Damar Kurung merupakan sebuah seni lentera yang berbentuk kubus, terbuat dari bambu dibalut oleh kertas putih yang dihiasi oleh gambar kehidupan masyarakat, misalnya perdagangan di pasar, peribadatan di masjid, bahkan gambar alam seperti pohon, pantai, dan lain sebagainya.
Jika tidak bisa membayangkan wujudnya, atau mungkin kalian lemah untuk berimajinasi, maka silakan belajar ke Spongebob yang punya kotak imajinasi. Jika tidak mau repot-repot belajar ke Spongebob, maka silakan tanya sendiri langsung ke Mbah Google, si mbah yang tahu segalanya. Tinggal ketik “Damar Kurung Gresik”, seketika itu juga Mbah Google memberi tahu wujudnya sesuai dengan apa yang saya maksud, lengkap dalam bentuk gambar, video, dan teks yang menyertainya.
Damar Kurung menjadi icon budaya Kabupaten Gresik yang dipopulerkan oleh Masmundari. Jika kalian tidak kenal Masmundari, maka izinkan saya memperkenalkannya secara singkat, padat, dan jelas seperti jawaban soal ujian sekolah.
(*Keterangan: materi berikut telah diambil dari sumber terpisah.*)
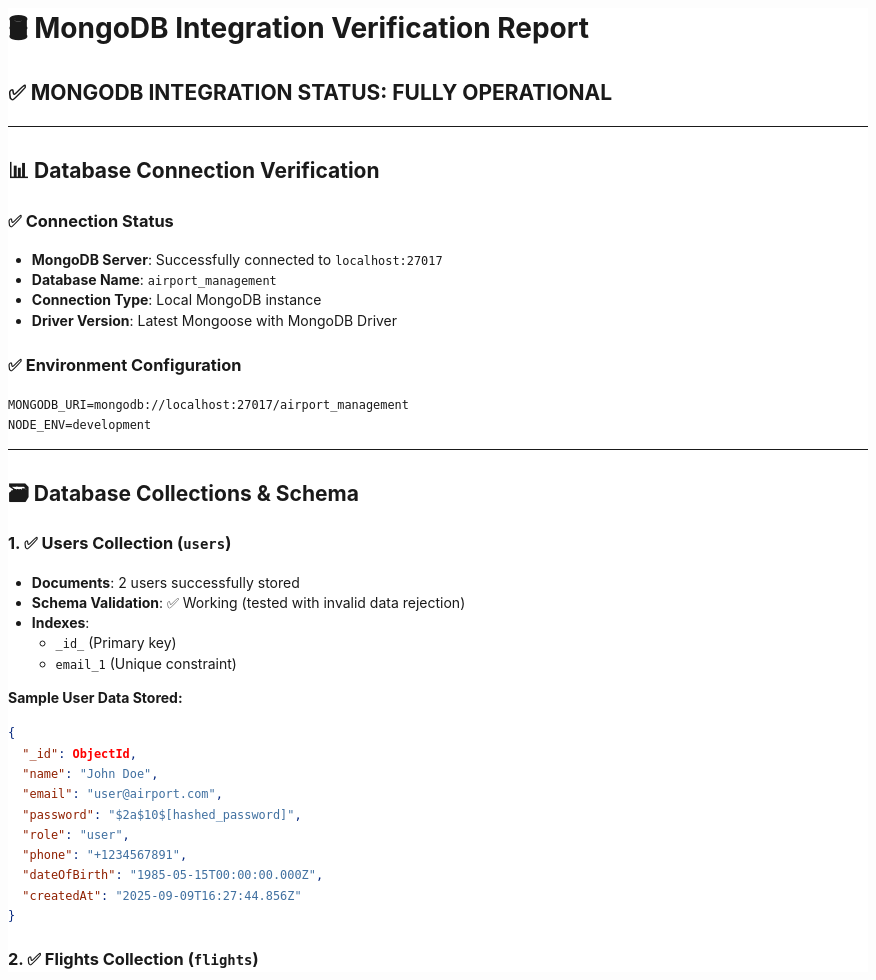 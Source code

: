 # 🛢️ MongoDB Integration Verification Report

## ✅ MONGODB INTEGRATION STATUS: **FULLY OPERATIONAL**

---

## 📊 Database Connection Verification

### ✅ Connection Status

- **MongoDB Server**: Successfully connected to `localhost:27017`
- **Database Name**: `airport_management`
- **Connection Type**: Local MongoDB instance
- **Driver Version**: Latest Mongoose with MongoDB Driver

### ✅ Environment Configuration

```env
MONGODB_URI=mongodb://localhost:27017/airport_management
NODE_ENV=development
```

---

## 🗃️ Database Collections & Schema

### 1. ✅ Users Collection (`users`)

- **Documents**: 2 users successfully stored
- **Schema Validation**: ✅ Working (tested with invalid data rejection)
- **Indexes**:
  - `_id_` (Primary key)
  - `email_1` (Unique constraint)

**Sample User Data Stored:**

```json
{
  "_id": ObjectId,
  "name": "John Doe",
  "email": "user@airport.com",
  "password": "$2a$10$[hashed_password]",
  "role": "user",
  "phone": "+1234567891",
  "dateOfBirth": "1985-05-15T00:00:00.000Z",
  "createdAt": "2025-09-09T16:27:44.856Z"
}
```

### 2. ✅ Flights Collection (`flights`)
Masmundari merupakan seorang seniman perempuan yang hari-harinya diisi dengan membuat dan melukis Damar Kurung yang kemudian blio jual. Kelihaian dan kesehariannya yang bergelut dengan Damar Kurung membuat dirinya populer dan juga sekaligus sukses mempopulerkan Damar Kurung.
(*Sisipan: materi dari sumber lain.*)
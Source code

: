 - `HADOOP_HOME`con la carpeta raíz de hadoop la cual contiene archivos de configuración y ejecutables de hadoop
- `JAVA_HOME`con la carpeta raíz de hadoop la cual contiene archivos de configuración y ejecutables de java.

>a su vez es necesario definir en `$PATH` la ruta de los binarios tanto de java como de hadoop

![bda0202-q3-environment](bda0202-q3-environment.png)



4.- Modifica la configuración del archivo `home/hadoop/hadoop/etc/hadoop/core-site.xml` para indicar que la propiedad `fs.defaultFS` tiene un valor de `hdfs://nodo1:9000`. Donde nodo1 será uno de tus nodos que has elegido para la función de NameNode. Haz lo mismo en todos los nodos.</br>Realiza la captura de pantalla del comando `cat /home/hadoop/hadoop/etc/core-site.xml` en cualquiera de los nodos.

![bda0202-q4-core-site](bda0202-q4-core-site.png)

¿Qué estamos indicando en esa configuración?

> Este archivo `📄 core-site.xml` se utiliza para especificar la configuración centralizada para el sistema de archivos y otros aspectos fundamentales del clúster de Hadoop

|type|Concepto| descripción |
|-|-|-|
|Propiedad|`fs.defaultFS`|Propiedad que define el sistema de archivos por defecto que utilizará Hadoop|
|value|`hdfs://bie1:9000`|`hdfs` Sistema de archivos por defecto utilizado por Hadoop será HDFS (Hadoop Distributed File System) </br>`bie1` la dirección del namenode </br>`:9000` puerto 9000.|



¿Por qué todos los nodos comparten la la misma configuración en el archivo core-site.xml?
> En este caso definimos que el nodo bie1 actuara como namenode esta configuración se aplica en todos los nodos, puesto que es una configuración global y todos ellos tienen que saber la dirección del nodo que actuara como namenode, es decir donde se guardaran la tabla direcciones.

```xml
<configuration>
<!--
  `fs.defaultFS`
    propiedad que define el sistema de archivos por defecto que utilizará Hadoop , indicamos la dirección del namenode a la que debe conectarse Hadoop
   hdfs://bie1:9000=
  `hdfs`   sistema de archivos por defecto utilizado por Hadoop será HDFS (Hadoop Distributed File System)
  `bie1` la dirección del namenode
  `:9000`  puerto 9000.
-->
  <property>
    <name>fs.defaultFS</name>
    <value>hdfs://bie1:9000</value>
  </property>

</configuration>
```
Masmundari menjual karya miliknya di lingkungan pemakanan Tlogopojok, Gresik. Jika dihitung selama setahun, blio menjual sekitar 300 buah Damar Kurung. Setidaknya dapat dikatakan, hampir setiap hari blio menghasilkan satu buah Damar Kurung. Coba bayangin seberapa banyak itu, bisa jadi jika dikumpulin semua dapat memenuhi seisi rumahnya.
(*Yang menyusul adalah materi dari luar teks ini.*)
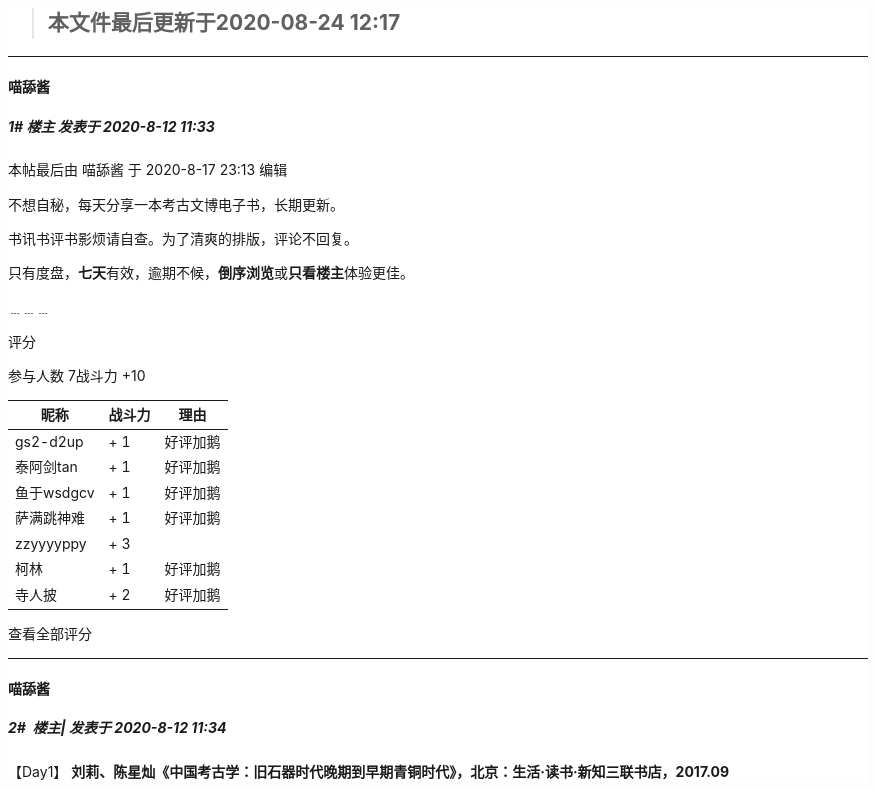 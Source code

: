> ## **本文件最后更新于2020-08-24 12:17** 



-----

####  喵舔酱  
##### 1#       楼主       发表于 2020-8-12 11:33



 本帖最后由 喵舔酱 于 2020-8-17 23:13 编辑 

不想自秘，每天分享一本考古文博电子书，长期更新。


书讯书评书影烦请自查。为了清爽的排版，评论不回复。


只有度盘，<strong>七天</strong>有效，逾期不候，<strong>倒序浏览</strong>或<strong>只看楼主</strong>体验更佳。



﹍﹍﹍

评分





 参与人数 7战斗力 +10

|昵称|战斗力|理由|
|----|---|---|
| gs2-d2up| + 1|好评加鹅|
| 泰阿剑tan| + 1|好评加鹅|
| 鱼于wsdgcv| + 1|好评加鹅|
| 萨满跳神难| + 1|好评加鹅|
| zzyyyyppy| + 3||
| 柯林| + 1|好评加鹅|
| 寺人披| + 2|好评加鹅|



查看全部评分






-----

####  喵舔酱  
##### 2#         楼主| 发表于 2020-8-12 11:34




【Day1】
<strong>刘莉、陈星灿《中国考古学：旧石器时代晚期到早期青铜时代》，北京：生活·读书·新知三联书店，2017.09</strong>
Lukisan-lukisan Masmundari memiliki tema beragam, mulai dari pasar malam lengkap dengan komidi putarnya, pedagang kaki lima, bahkan gambar pembangunan perusahaan pupuk terbesar di Gresik, yakni Petrokimia. Lantaran Gresik merupakan daerah industri, sehingga tak heran pembangunan industri pupuk tersebut tidak luput dari mata Masmudari. Lukisan dalam Damar Kurung Masmundari menjadi cerminan kehidupan masyarakat Gresik itu sendiri.
Jadi pada zaman dahulu, Damar Kurung sempat redup, tidak begitu dilirik oleh masyarakat. Namun, semenjak kemunculan sosok Masmundari yang karyanya dipamerkan oleh Bentara Budaya Jakarta, maka seketika seni lentera khas Gresik itu meledak di telinga masyarakat.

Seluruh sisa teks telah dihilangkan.